This is what they found.

Simplified data protection and backup

The healthcare provider operates a 100TB database on Oracle. This was part of a larger data warehouse environment that relied on ETL processes to move data between systems.

Under their previous multi-vendor infrastructure, Oracle RMAN backups ran forever – sometimes failing to finish at all. This created the potential for permanent data loss when backups did not complete.

Following migration to Oracle on NetApp ONTAP, the company shifted their backup strategy to use FlexClone. This relatively simple change reduced database copy and distribution times from “potentially forever” to a matter of minutes. Data can be copied and cloned quickly and easily, reducing the risk of data loss caused by failed backups.

Ultrafast disaster recovery provisions

The IT infrastructure provider has a similarly complex set-up, with five data centres holding 100PB of raw data in 375 applications and 418 databases. By implementing NetApp ONTAP, they have been able to dramatically simplify and accelerate their disaster recovery and backup provisions.

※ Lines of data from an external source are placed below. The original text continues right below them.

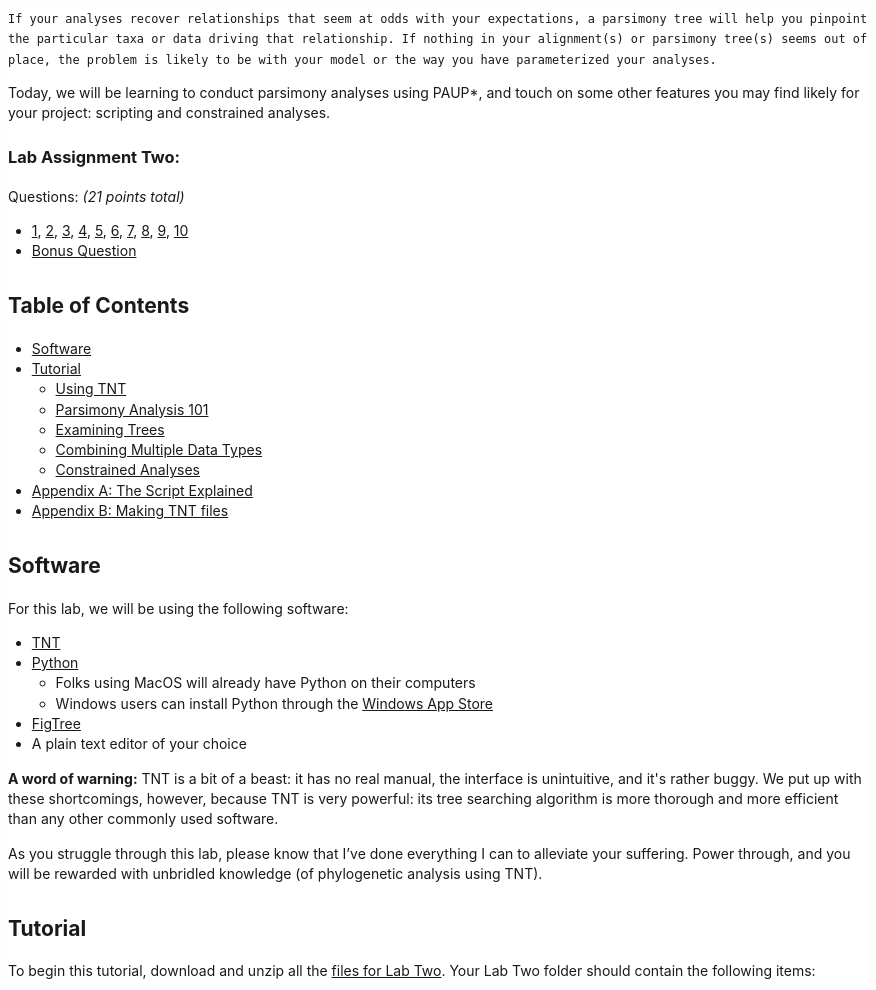     If your analyses recover relationships that seem at odds with your expectations, a parsimony tree will help you pinpoint the particular taxa or data driving that relationship. If nothing in your alignment(s) or parsimony tree(s) seems out of place, the problem is likely to be with your model or the way you have parameterized your analyses. 
    
Today, we will be learning to conduct parsimony analyses using PAUP*, and touch on some other features you may find likely for your project: scripting and constrained analyses.  


### Lab Assignment Two:

Questions: *(21 points total)*

 - [1](#question-1), [2](#question-2), [3](#question-3), [4](#question-4), [5](#question-5), [6](#question-6), [7](#question-7), [8](#question-8), [9](#question-9), [10](#question-10)
 - [Bonus Question](#bonus-question)

## Table of Contents
- [Software](#software)
- [Tutorial](#tutorial)
  - [Using TNT](#using-tnt) 
  - [Parsimony Analysis 101](#parsimony-analysis-101)
  - [Examining Trees](#examining-trees)
  - [Combining Multiple Data Types](#combining-multiple-data-types)
  - [Constrained Analyses](#constrained-analyses)
- [Appendix A: The Script Explained](#appendix-a-the-script-explained)
- [Appendix B: Making TNT files](#appendix-b-making-tnt-files)

## Software

For this lab, we will be using the following software: 

- [TNT](http://www.lillo.org.ar/phylogeny/tnt/)
- [Python](https://www.python.org/downloads/)
    - Folks using MacOS will already have Python on their computers
    - Windows users can install Python through the [Windows App Store](https://www.microsoft.com/en-ca/p/python-39/9p7qfqmjrfp7?activetab=pivot:overviewtab)
- [FigTree](http://tree.bio.ed.ac.uk/software/figtree/)
- A plain text editor of your choice 

**A word of warning:** TNT is a bit of a beast: it has no real manual, the interface is unintuitive, and it's rather buggy. We put up with these shortcomings, however, because TNT is very powerful: its tree searching algorithm is more thorough and more efficient than any other commonly used software.

As you struggle through this lab, please know that I’ve done everything I can to alleviate your suffering. Power through, and you will be rewarded with unbridled knowledge (of phylogenetic analysis using TNT).   

## Tutorial

To begin this tutorial, download and unzip all the [files for Lab Two](https://github.com/ddecarle/eeb462-2021/blob/main/LabTwo.zip). Your Lab Two folder should contain the following items:
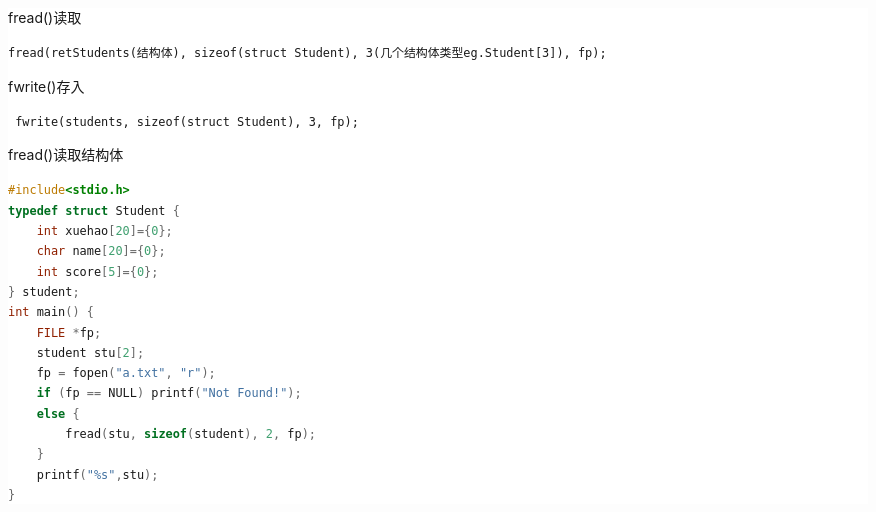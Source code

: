 fread()读取

```
fread(retStudents(结构体), sizeof(struct Student), 3(几个结构体类型eg.Student[3]), fp);
```

fwrite()存入

```
 fwrite(students, sizeof(struct Student), 3, fp);
```

fread()读取结构体

```c
#include<stdio.h>
typedef struct Student {
	int xuehao[20]={0};
	char name[20]={0};
	int score[5]={0};
} student;
int main() {
	FILE *fp;
	student stu[2];
	fp = fopen("a.txt", "r");
	if (fp == NULL) printf("Not Found!");
	else {
		fread(stu, sizeof(student), 2, fp);
	}
	printf("%s",stu);
}
```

Testing of their new NetApp infrastructure reveals they can:

  • Backup a database in 5 minutes
  • Restore a database in 5 minutes
  • Refresh a system in 15 minutes
  • Synchronise their disaster recovery platforms in 10 minutes

Whether these speeds match NetApp’s own benchmarks is debatable – but for the two companies described here, the improvements have been impressive. Not only are they able to complete backup and disaster recovery operations quicker, but their businesses (and data) are safer as a result.

If you want to know more about these specific use cases, you can read the Evaluator Group report here.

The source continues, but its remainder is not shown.